Activity: From the entries that follow, copy exactly the lines beginning at the line holding "24b & 82.44\%" and continuing through the line holding "5.7b & 75.47\%".

--- START ---

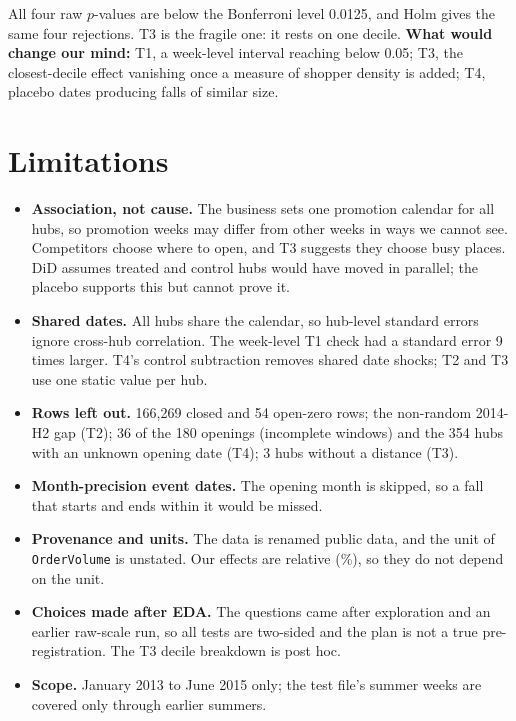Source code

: \documentclass[10pt,a4paper,twocolumn]{article}
\newcommand{\code}[1]{\texttt{#1}}
\begin{document}
All four raw $p$-values are below the Bonferroni level 0.0125, and Holm gives the same four rejections. T3 is the fragile one: it rests on one decile.
\textbf{What would change our mind:} T1, a week-level interval reaching below 0.05; T3, the closest-decile effect
vanishing once a measure of shopper density is added; T4, placebo dates producing falls of similar size.

\section{Limitations}

\begin{itemize}
  \item \textbf{Association, not cause.} The business sets one promotion calendar for all hubs, so promotion weeks may
  differ from other weeks in ways we cannot see. Competitors choose where to open, and T3 suggests they choose busy
  places. DiD assumes treated and control hubs would have moved in parallel; the placebo supports this but cannot prove it.
  \item \textbf{Shared dates.} All hubs share the calendar, so hub-level standard errors ignore cross-hub correlation.
  The week-level T1 check had a standard error 9 times larger. T4's control subtraction removes shared date shocks;
  T2 and T3 use one static value per hub.
  \item \textbf{Rows left out.} 166{,}269 closed and 54 open-zero rows; the non-random 2014-H2 gap (T2); 36 of the 180
  openings (incomplete windows) and the 354 hubs with an unknown opening date (T4); 3 hubs without a distance (T3).
  \item \textbf{Month-precision event dates.} The opening month is skipped, so a fall that starts and ends within it
  would be missed.
  \item \textbf{Provenance and units.} The data is renamed public data, and the unit of \code{OrderVolume} is unstated.
  Our effects are relative (\%), so they do not depend on the unit.
  \item \textbf{Choices made after EDA.} The questions came after exploration and an earlier raw-scale run, so all tests
  are two-sided and the plan is not a true pre-registration. The T3 decile breakdown is post hoc.
  \item \textbf{Scope.} January 2013 to June 2015 only; the test file's summer weeks are covered only through earlier
  summers.
\end{itemize}
\end{document}
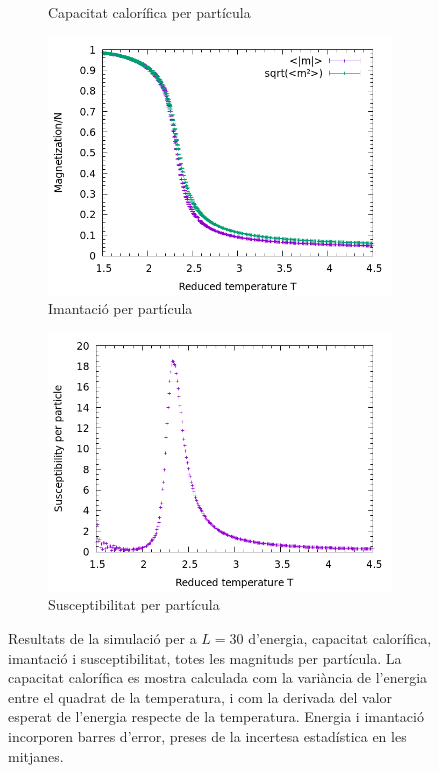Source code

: \documentclass[a4paper]{article}
\begin{document}
\begin{figure}[H]
\begin{subfigure}{.45\textwidth}
        \caption{Capacitat calorífica per partícula}
        \label{fig:props-cv}
    \end{subfigure}
        \begin{subfigure}{.45\textwidth}
        \centering
        \includegraphics[width=\textwidth]{props-L-030_m.png}
        \caption{Imantació per partícula}
        \label{fig:props-m}
    \end{subfigure}
    \begin{subfigure}{.45\textwidth}
        \centering
        \includegraphics[width=\textwidth]{props-L-030_xn.png}
        \caption{Susceptibilitat per partícula}
        \label{fig:props-x}
    \end{subfigure}
    \caption{Resultats de la simulació per a $L=30$ d'energia, capacitat calorífica, imantació i susceptibilitat, totes les magnituds per partícula. La capacitat calorífica es mostra calculada com la variància de l'energia entre el quadrat de la temperatura, i com la derivada del valor esperat de l'energia respecte de la temperatura. Energia i imantació incorporen barres d'error, preses de la incertesa estadística en les mitjanes.}
\label{fig:props}
\end{figure}
\end{document}
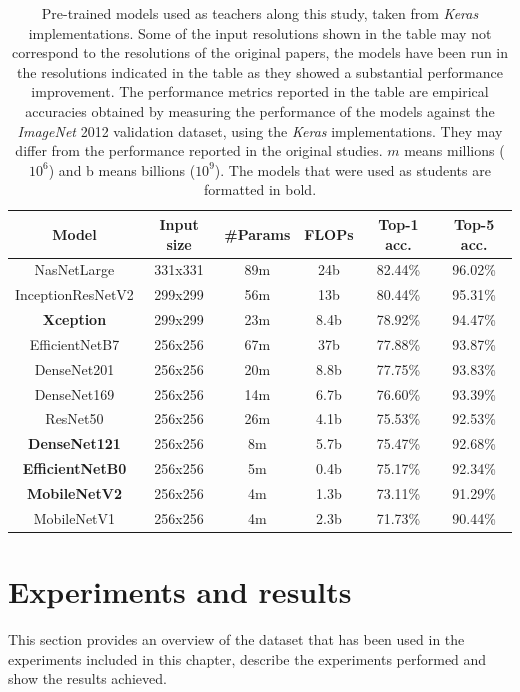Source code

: \begin{table}[h]
	 \small
	 \caption{Pre-trained models used as teachers along this study, taken from \textit{Keras} implementations. Some of the input resolutions shown in the table may not correspond to the resolutions of the original papers, the models have been run in the resolutions indicated in the table as they showed a substantial performance improvement. The performance metrics reported in the table are empirical accuracies obtained by measuring the performance of the models against the \textit{ImageNet} 2012 validation dataset, using the \textit{Keras} implementations. They may differ from the performance reported in the original studies. $m$ means millions ($10^6$) and b means billions ($10^9$). The models that were used as students are formatted in bold.}
	 \centering
 \begin{tabular}{c|ccc|cc}
	 \toprule
			  Model          & Input size & \#Params &  FLOPs  & Top-1 acc. & Top-5 acc. \\ \midrule
		   NasNetLarge       &  331x331   &   89m    &  24b & 82.44\%  &  96.02\%    \\
		InceptionResNetV2    &  299x299   &   56m    & 13b & 80.44\%  &  95.31\%     \\
		\textbf{Xception}    &  299x299   &   23m    &  8.4b & 78.92\%  &  94.47\%     \\
		 EfficientNetB7      &  256x256   &   67m    &  37b & 77.88\%  &  93.87\%     \\
		   DenseNet201       &  256x256   &   20m    &  8.8b & 77.75\%  &  93.83\%     \\
		   DenseNet169       &  256x256   &   14m    & 6.7b & 76.60\%  &  93.39\%     \\
			ResNet50         &  256x256   &   26m    & 4.1b  & 75.53\%  &  92.53\%     \\
	  \textbf{DenseNet121}   &  256x256   &    8m    &  5.7b & 75.47\%  &  92.68\%     \\
	 \textbf{EfficientNetB0} &  256x256   &    5m    & 0.4b & 75.17\%  &  92.34\%     \\
	  \textbf{MobileNetV2}   &  256x256   &    4m    &  1.3b & 73.11\%  &  91.29\%     \\
		   MobileNetV1       &  256x256   &    4m    & 2.3b & 71.73\%  &  90.44\%     \\ \bottomrule
 \end{tabular}
 \label{table:models}
 \end{table}

 \section{Experiments and results} \label{sec:distillation_experiments}
This section provides an overview of the dataset that has been used in the experiments included in this chapter, describe the experiments performed and show the results achieved.

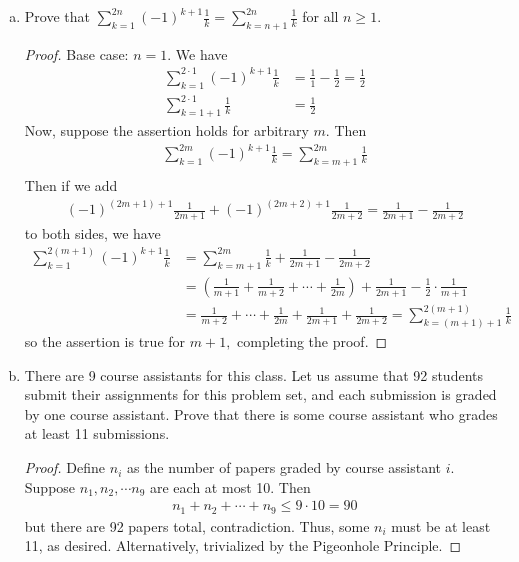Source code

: \documentclass{article}
\begin{document}
\begin{enumerate}[(a)]
	\item Prove that $\sum_{k=1}^{2n}(-1)^{k+1}\frac{1}{k} = \sum_{k=n+1}^{2n}\frac{1}{k}$ for all $n\ge 1.$ 
		\begin{proof}
			Base case: $n=1.$ We have
			\begin{align*}
				\sum_{k=1}^{2\cdot 1}(-1)^{k+1}\frac{1}{k} &= \frac{1}{1}-\frac{1}{2} = \frac{1}{2} \\
				\sum_{k=1+1}^{2\cdot 1}\frac{1}{k} &= \frac{1}{2}
			\end{align*}
			Now, suppose the assertion holds for arbitrary $m.$ Then 
			\begin{align*}
				\sum_{k=1}^{2m}(-1)^{k+1}\frac{1}{k} = \sum_{k=m+1}^{2m}\frac{1}{k} \\
			\end{align*}
			Then if we add
			\begin{align*}
				(-1)^{(2m+1)+1}\frac{1}{2m+1} + (-1)^{(2m+2)+1}\frac{1}{2m+2} = \frac{1}{2m+1} - \frac{1}{2m+2}
			\end{align*}
			to both sides, we have
			\begin{align*}
				\sum_{k=1}^{2(m+1)} (-1)^{k+1}\frac{1}{k} &= \sum_{k=m+1}^{2m}\frac{1}{k} + \frac{1}{2m+1} - \frac{1}{2m+2} \\ 
				&= \left( \frac{1}{m+1} + \frac{1}{m+2} + \cdots + \frac{1}{2m} \right) + \frac{1}{2m+1} - \frac{1}{2}\cdot \frac{1}{m+1} \\
				&= \frac{1}{m+2} + \cdots + \frac{1}{2m} + \frac{1}{2m+1} + \frac{1}{2m+2} = \sum_{k=(m+1)+1}^{2(m+1)}\frac{1}{k}
			\end{align*}
			so the assertion is true for $m+1,$ completing the proof.
		\end{proof}

	\item There are 9 course assistants for this class. Let us assume that 92 students submit their assignments for this problem set, and each submission is graded by one course assistant. Prove that there is some course assistant who grades at least 11 submissions.
		\begin{proof}
			Define $n_i$ as the number of papers graded by course assistant $i.$ Suppose $n_1, n_2, \cdots n_9$ are each at most 10. Then
			\begin{align*}
				n_1+n_2+\cdots+n_9\le9\cdot 10 = 90
			\end{align*}
			but there are 92 papers total, contradiction. Thus, some $n_i$ must be at least 11, as desired. Alternatively, trivialized by the Pigeonhole Principle.
		\end{proof}


\end{enumerate}
\end{document}
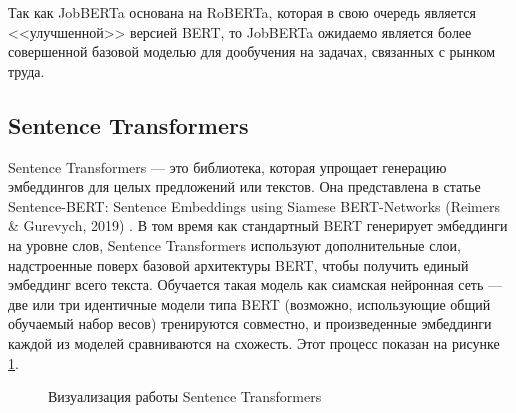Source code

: \documentclass[14pt]{mmcs_article}
\begin{document}
Так как JobBERTa основана на RoBERTa, которая в свою очередь является <<улучшенной>> версией BERT, то JobBERTa ожидаемо является более совершенной базовой моделью для дообучения на задачах, связанных с рынком труда.

\subsection*{Sentence Transformers}\label{sentence_transformers}

Sentence Transformers — это библиотека, которая упрощает генерацию эмбеддингов для целых предложений или текстов. Она представлена в статье Sentence-BERT: Sentence Embeddings using Siamese BERT-Networks (Reimers \& Gurevych, 2019) \cite{reimers2019sentencebertsentenceembeddingsusing}. В том время как стандартный BERT генерирует эмбеддинги на уровне слов, Sentence Transformers используют дополнительные слои, надстроенные поверх базовой архитектуры BERT, чтобы получить единый эмбеддинг всего текста. Обучается такая модель как сиамская нейронная сеть --- две или три идентичные модели типа BERT (возможно, использующие общий обучаемый набор весов) тренируются совместно, и произведенные эмбеддинги каждой из моделей сравниваются на схожесть. Этот процесс показан на рисунке \ref{fig:sentence_transformers_visualization}.

\begin{figure}[h]
  \centering

  \vspace{0.8cm}
  \caption{\centering Визуализация работы Sentence Transformers}
  \label{fig:sentence_transformers_visualization}
\end{figure}
\end{document}
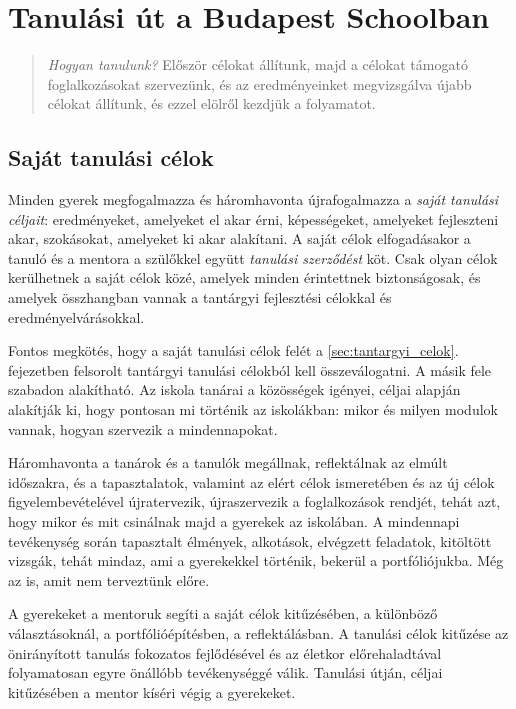 \chapter{Tanulási út a Budapest Schoolban}

\begin{quote}
\emph{Hogyan tanulunk?}
Először célokat állítunk, majd a célokat támogató
foglalkozásokat szervezünk, és az eredményeinket megvizsgálva újabb
célokat állítunk, és ezzel elölről kezdjük a folyamatot.
\end{quote}

\section{Saját tanulási célok}

Minden gyerek megfogalmazza és háromhavonta újrafogalmazza a \emph{saját tanulási céljait}: eredményeket, amelyeket el akar érni, képességeket, amelyeket fejleszteni akar, szokásokat, amelyeket ki akar alakítani. A saját célok elfogadásakor a tanuló és a mentora a szülőkkel együtt \emph{tanulási szerződést} köt. Csak olyan célok kerülhetnek a saját célok közé, amelyek minden érintettnek biztonságosak, és amelyek összhangban vannak a tantárgyi fejlesztési célokkal és eredményelvárásokkal.

Fontos megkötés, hogy a saját tanulási célok felét a \ref{sec:tantargyi_celok}. fejezetben felsorolt tantárgyi tanulási célokból kell összeválogatni. A másik fele szabadon alakítható. Az iskola tanárai a közösségek igényei, céljai alapján alakítják ki, hogy pontosan mi történik az iskolákban: mikor és milyen modulok vannak, hogyan szervezik a mindennapokat.

Háromhavonta a tanárok és a tanulók megállnak, reflektálnak az elmúlt időszakra, és a tapasztalatok, valamint az elért célok ismeretében és az új célok figyelembevételével újratervezik, újraszervezik a foglalkozások rendjét, tehát azt, hogy mikor és mit csinálnak majd a gyerekek az iskolában.
A mindennapi tevékenység során tapasztalt élmények, alkotások, elvégzett feladatok, kitöltött vizsgák, tehát mindaz, ami a gyerekekkel történik, bekerül a portfóliójukba. Még az is, amit nem terveztünk előre.

A gyerekeket a mentoruk segíti a saját célok kitűzésében, a különböző választásoknál, a portfólióépítésben, a reflektálásban. A tanulási célok kitűzése az önirányított tanulás fokozatos fejlődésével és az életkor előrehaladtával folyamatosan egyre önállóbb tevékenységgé válik. Tanulási  útján, céljai kitűzésében a mentor kíséri végig a gyerekeket.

--- END ---

Result for this exercise:
		   NasNetLarge       &  331x331   &   89m    &  24b & 82.44\%  &  96.02\%    \\
		InceptionResNetV2    &  299x299   &   56m    & 13b & 80.44\%  &  95.31\%     \\
		\textbf{Xception}    &  299x299   &   23m    &  8.4b & 78.92\%  &  94.47\%     \\
		 EfficientNetB7      &  256x256   &   67m    &  37b & 77.88\%  &  93.87\%     \\
		   DenseNet201       &  256x256   &   20m    &  8.8b & 77.75\%  &  93.83\%     \\
		   DenseNet169       &  256x256   &   14m    & 6.7b & 76.60\%  &  93.39\%     \\
			ResNet50         &  256x256   &   26m    & 4.1b  & 75.53\%  &  92.53\%     \\
	  \textbf{DenseNet121}   &  256x256   &    8m    &  5.7b & 75.47\%  &  92.68\%     \\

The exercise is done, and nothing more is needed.